- Opening Delimiter -

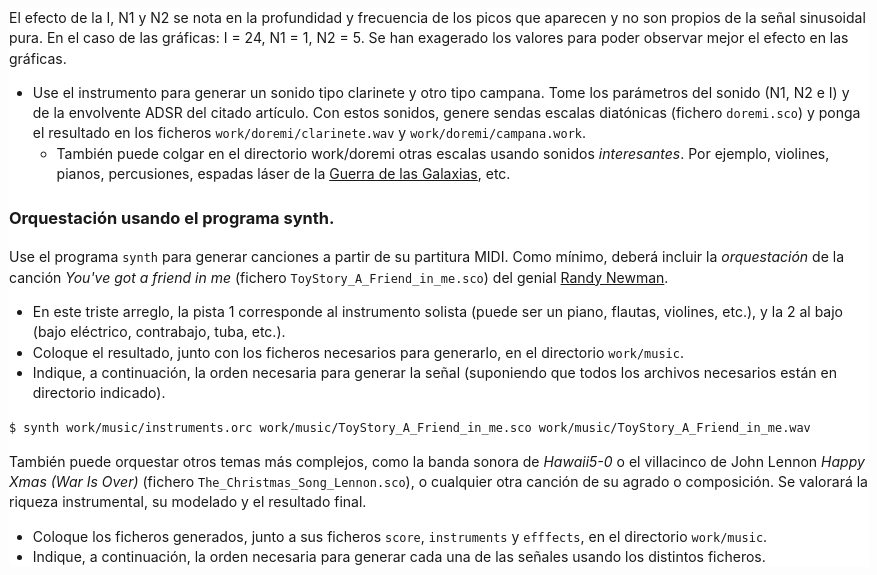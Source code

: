 El efecto de la I, N1 y N2 se nota en la profundidad y frecuencia de los picos que aparecen y no son propios de la señal sinusoidal pura. En el caso de las gráficas: I = 24, N1 = 1, N2 = 5. Se han exagerado los valores para poder observar mejor el efecto en las gráficas. 

- Use el instrumento para generar un sonido tipo clarinete y otro tipo campana. Tome los parámetros del
  sonido (N1, N2 e I) y de la envolvente ADSR del citado artículo. Con estos sonidos, genere sendas escalas
  diatónicas (fichero `doremi.sco`) y ponga el resultado en los ficheros `work/doremi/clarinete.wav` y
  `work/doremi/campana.work`.
  * También puede colgar en el directorio work/doremi otras escalas usando sonidos *interesantes*. Por
    ejemplo, violines, pianos, percusiones, espadas láser de la
	[Guerra de las Galaxias](https://www.starwars.com/), etc.

### Orquestación usando el programa synth.

Use el programa `synth` para generar canciones a partir de su partitura MIDI. Como mínimo, deberá incluir la
*orquestación* de la canción *You've got a friend in me* (fichero `ToyStory_A_Friend_in_me.sco`) del genial
[Randy Newman](https://open.spotify.com/artist/3HQyFCFFfJO3KKBlUfZsyW/about).

- En este triste arreglo, la pista 1 corresponde al instrumento solista (puede ser un piano, flautas,
  violines, etc.), y la 2 al bajo (bajo eléctrico, contrabajo, tuba, etc.).
- Coloque el resultado, junto con los ficheros necesarios para generarlo, en el directorio `work/music`.
- Indique, a continuación, la orden necesaria para generar la señal (suponiendo que todos los archivos
  necesarios están en directorio indicado).
```
$ synth work/music/instruments.orc work/music/ToyStory_A_Friend_in_me.sco work/music/ToyStory_A_Friend_in_me.wav 
```

También puede orquestar otros temas más complejos, como la banda sonora de *Hawaii5-0* o el villacinco de
John Lennon *Happy Xmas (War Is Over)* (fichero `The_Christmas_Song_Lennon.sco`), o cualquier otra canción
de su agrado o composición. Se valorará la riqueza instrumental, su modelado y el resultado final.
- Coloque los ficheros generados, junto a sus ficheros `score`, `instruments` y `efffects`, en el directorio
  `work/music`.
- Indique, a continuación, la orden necesaria para generar cada una de las señales usando los distintos
  ficheros.

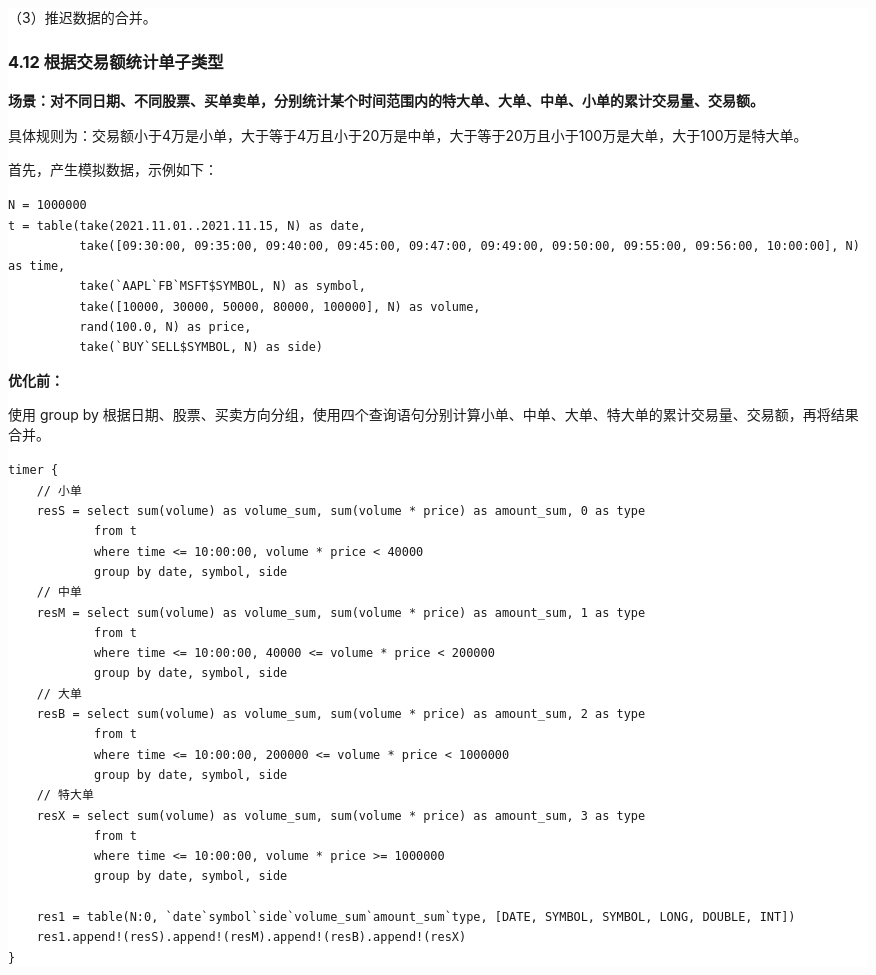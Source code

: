 （3）推迟数据的合并。

### 4.12 根据交易额统计单子类型

**场景：对不同日期、不同股票、买单卖单，分别统计某个时间范围内的特大单、大单、中单、小单的累计交易量、交易额。**

具体规则为：交易额小于4万是小单，大于等于4万且小于20万是中单，大于等于20万且小于100万是大单，大于100万是特大单。

首先，产生模拟数据，示例如下：

```
N = 1000000
t = table(take(2021.11.01..2021.11.15, N) as date, 
          take([09:30:00, 09:35:00, 09:40:00, 09:45:00, 09:47:00, 09:49:00, 09:50:00, 09:55:00, 09:56:00, 10:00:00], N) as time, 
          take(`AAPL`FB`MSFT$SYMBOL, N) as symbol, 
          take([10000, 30000, 50000, 80000, 100000], N) as volume, 
          rand(100.0, N) as price, 
          take(`BUY`SELL$SYMBOL, N) as side)

```



**优化前：**

使用 group by 根据日期、股票、买卖方向分组，使用四个查询语句分别计算小单、中单、大单、特大单的累计交易量、交易额，再将结果合并。

```
timer {
	// 小单
	resS = select sum(volume) as volume_sum, sum(volume * price) as amount_sum, 0 as type 
			from t 
			where time <= 10:00:00, volume * price < 40000 
			group by date, symbol, side
	// 中单
	resM = select sum(volume) as volume_sum, sum(volume * price) as amount_sum, 1 as type 
			from t 
			where time <= 10:00:00, 40000 <= volume * price < 200000 
			group by date, symbol, side
	// 大单
	resB = select sum(volume) as volume_sum, sum(volume * price) as amount_sum, 2 as type 
			from t 
			where time <= 10:00:00, 200000 <= volume * price < 1000000 
			group by date, symbol, side
	// 特大单
	resX = select sum(volume) as volume_sum, sum(volume * price) as amount_sum, 3 as type 
			from t 
			where time <= 10:00:00, volume * price >= 1000000 
			group by date, symbol, side
	
	res1 = table(N:0, `date`symbol`side`volume_sum`amount_sum`type, [DATE, SYMBOL, SYMBOL, LONG, DOUBLE, INT])
	res1.append!(resS).append!(resM).append!(resB).append!(resX)
}

```

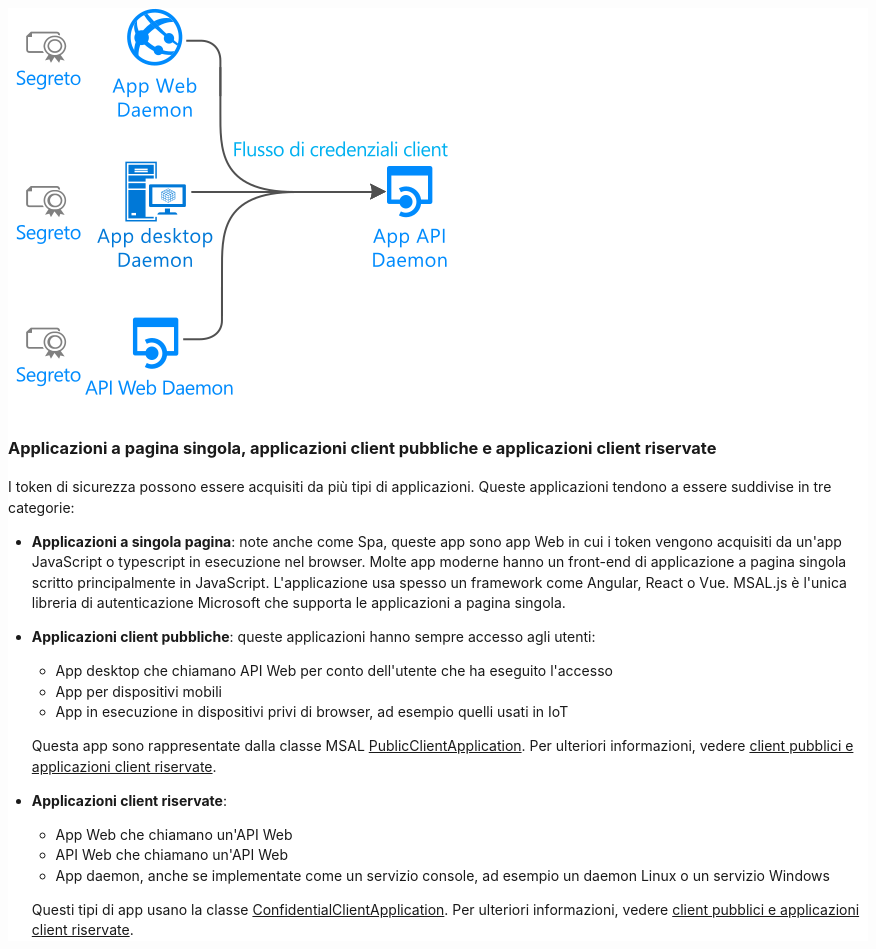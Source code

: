 ![Scenari con app daemon](media/scenarios/daemon-app.svg)

### <a name="single-page-public-client-and-confidential-client-applications"></a>Applicazioni a pagina singola, applicazioni client pubbliche e applicazioni client riservate

I token di sicurezza possono essere acquisiti da più tipi di applicazioni. Queste applicazioni tendono a essere suddivise in tre categorie:

- **Applicazioni a singola pagina**: note anche come Spa, queste app sono app Web in cui i token vengono acquisiti da un'app JavaScript o typescript in esecuzione nel browser. Molte app moderne hanno un front-end di applicazione a pagina singola scritto principalmente in JavaScript. L'applicazione usa spesso un framework come Angular, React o Vue. MSAL.js è l'unica libreria di autenticazione Microsoft che supporta le applicazioni a pagina singola.

- **Applicazioni client pubbliche**: queste applicazioni hanno sempre accesso agli utenti:
  - App desktop che chiamano API Web per conto dell'utente che ha eseguito l'accesso
  - App per dispositivi mobili
  - App in esecuzione in dispositivi privi di browser, ad esempio quelli usati in IoT

  Questa app sono rappresentate dalla classe MSAL [PublicClientApplication](/dotnet/api/microsoft.identity.client.publicclientapplication). Per ulteriori informazioni, vedere [client pubblici e applicazioni client riservate](msal-client-applications.md).

- **Applicazioni client riservate**:
  - App Web che chiamano un'API Web
  - API Web che chiamano un'API Web
  - App daemon, anche se implementate come un servizio console, ad esempio un daemon Linux o un servizio Windows

  Questi tipi di app usano la classe [ConfidentialClientApplication](/dotnet/api/microsoft.identity.client.confidentialclientapplication). Per ulteriori informazioni, vedere [client pubblici e applicazioni client riservate](msal-client-applications.md).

- Closing Delimiter -

**YOUR OBJECTIVE**
How many lines of the records contain the word "dotnet"? Reply with the number and nothing else.

**YOUR SOLUTION**
2